The last point is probably the most important one—and missed by many, who tend to focus on execution speed instead. Big systems are composed of smaller components, which, in turn, are composed of smaller components, and so on and so forth until we reach class, function and method levels.
Using system testing to see if a method or class works as expected can give is equivalent to check that a small cog in the engine of a car works well by fully assembling the car first and then by trying (I’m using “trying” because, if the various components have not been tested in isolation, many or all of them may not work at all) to run a few laps in a track with it.
That approach is inefficient, and ineffective. Is inefficient because every small change would require a longer than needed testing procedure (making code refactorings a major chore, therefore avoided as much as possible). Is ineffective because the system test may still pass or break for reasons that have nothing to do with the small changes being tested.
The limitations above have quite a big impact on what is tested in practice—system tests are generally used to cover some positive scenarios and a few negative ones, leaving the majority of the possible scenarios out—making over-reliance on system testing quite a dangerous practice. In fact, all the systems I’ve come across that were developed relying almost entirely on system testing, were, without exception, bug-ridden and very difficult to maintain and evolve.
If we add multiple distributed teams to the mix, with each team developing one or more components of the entire system—something quite common these days—the problems above get orders of magnitude worse. I’ve seen those problems first hand several times: I’ve been involved in quite a few distributed projects where the almost total reliance on system testing brought the development activities (not to mention bug fixing and production support) almost to a standstill. The more the teams the worse the situation.
A Better Option
A better option, in my experience, is to rely mainly on lots of unit testing and an healthy amount of component and integration testing, and use system testing mainly to make sure the system hangs together by running the main acceptance and performance tests.

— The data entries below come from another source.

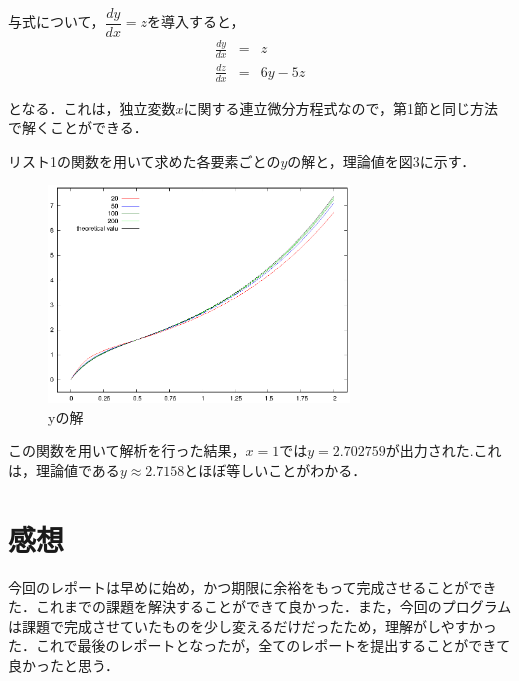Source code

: \documentclass[dvipdfmx,titlepage]{jsarticle}
\begin{document}
与式について，$\dfrac{dy}{dx} = z$を導入すると，
\begin{eqnarray}
\frac{dy}{dx} &=& z \nonumber \\
\frac{dz}{dx} &=& 6y - 5z \nonumber
\end{eqnarray}

となる．これは，独立変数$x$に関する連立微分方程式なので，第1節と同じ方法で解くことができる．

リスト1の関数を用いて求めた各要素ごとの$y$の解と，理論値を図3に示す．
\begin{figure}[htbp]
  \begin{center}
    \includegraphics[width=8cm]{yy.eps}
    \caption{yの解}
    \label{q12}
  \end{center}
\end{figure}

この関数を用いて解析を行った結果，$x = 1$では$y = 2.702759$が出力された.これは，理論値である$y\approx 2.7158$とほぼ等しいことがわかる．

\section{感想}
今回のレポートは早めに始め，かつ期限に余裕をもって完成させることができた．これまでの課題を解決することができて良かった．また，今回のプログラムは課題で完成させていたものを少し変えるだけだったため，理解がしやすかった．これで最後のレポートとなったが，全てのレポートを提出することができて良かったと思う．
\end{document}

In cases of systems developed by multiple teams, unit and component tests become even more important. Teams working on components depending on each other need to agree on how those components will communicate (they will have to do this anyway), and use that information to create the necessary stubs on their own environments so that each team will be able to work (and to run their tests) in isolation. When all the teams are ready then they can run some integration and system tests to verify there were no misunderstandings in the definition of the communication protocols of the components involved.

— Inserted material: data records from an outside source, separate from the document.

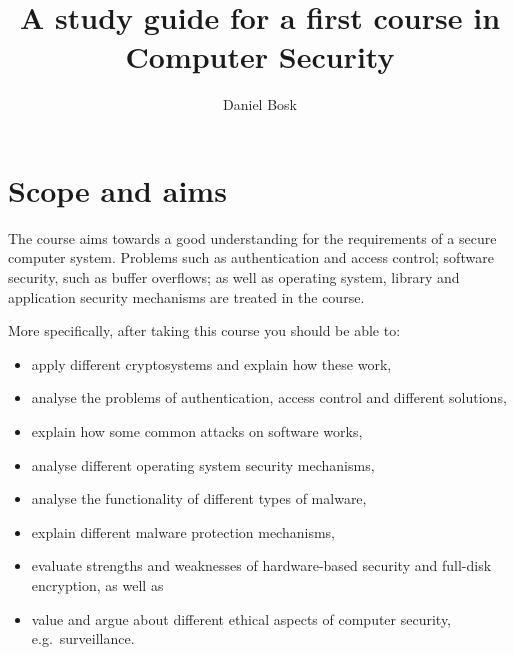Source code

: \title{%
  A study guide for a first course in\\
  Computer Security
}
\author{%
  Daniel Bosk
}

\maketitle


\section{Scope and aims}%
\label{sec:aim}
The course aims towards a good understanding for the requirements of a secure 
computer system.
Problems such as authentication and access control; software security, such as 
buffer overflows; as well as operating system, library and application security 
mechanisms are treated in the course.

More specifically, after taking this course you should be able to:
\begin{itemize}
  \item apply different cryptosystems and explain how these work,
  \item analyse the problems of authentication, access control and different 
  solutions,
  \item explain how some common attacks on software works,
  \item analyse different operating system security mechanisms,
  \item analyse the functionality of different types of malware,
  \item explain different malware protection mechanisms,
  \item evaluate strengths and weaknesses of hardware-based security and 
    full-disk encryption, as well as
  \item value and argue about different ethical aspects of computer security, 
    e.g.\ surveillance.
\end{itemize}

I’m not against system tests—I usually like to work outside-in starting with a failing end-to-end test—but I think that they are not the answer to all testing needs. An over-reliance on them can bring development and maintenance activities to a standstill first and to a rewrite from scratch as the next step (which comes with its own problems, and is very rarely a good idea).

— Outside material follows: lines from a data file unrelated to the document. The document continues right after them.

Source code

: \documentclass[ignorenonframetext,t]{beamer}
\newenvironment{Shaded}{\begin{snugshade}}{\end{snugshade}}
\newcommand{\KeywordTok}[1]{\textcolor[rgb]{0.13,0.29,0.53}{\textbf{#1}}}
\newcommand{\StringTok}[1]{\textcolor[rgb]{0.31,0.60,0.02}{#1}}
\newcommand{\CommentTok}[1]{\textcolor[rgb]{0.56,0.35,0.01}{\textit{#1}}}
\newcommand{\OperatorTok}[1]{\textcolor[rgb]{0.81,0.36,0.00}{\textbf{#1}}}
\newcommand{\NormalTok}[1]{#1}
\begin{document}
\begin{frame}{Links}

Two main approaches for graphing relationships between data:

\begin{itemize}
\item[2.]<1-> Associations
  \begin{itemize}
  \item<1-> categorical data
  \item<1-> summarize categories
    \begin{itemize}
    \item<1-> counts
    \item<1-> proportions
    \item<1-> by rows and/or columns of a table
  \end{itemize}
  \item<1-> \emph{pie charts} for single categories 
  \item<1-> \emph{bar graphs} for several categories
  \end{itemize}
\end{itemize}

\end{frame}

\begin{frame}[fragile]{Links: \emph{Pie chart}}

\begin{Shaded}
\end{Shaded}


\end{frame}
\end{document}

Other types of testing like unit and component tests are more suitable than system ones in many situations.
A final observation. In the projects I’ve been involved with, the problems in the ones with worthless unit tests were not due to unit testing per-se, but to a lack of design and automated testing skills inside the teams. In fact, the production code in those systems was invariably bad, and the system tests weren’t in a good shape either.
So, if you are thinking about putting a lot emphasis on system tests for your testing activities, my suggestion is to take a step back and think again, or your project may be killed as a result.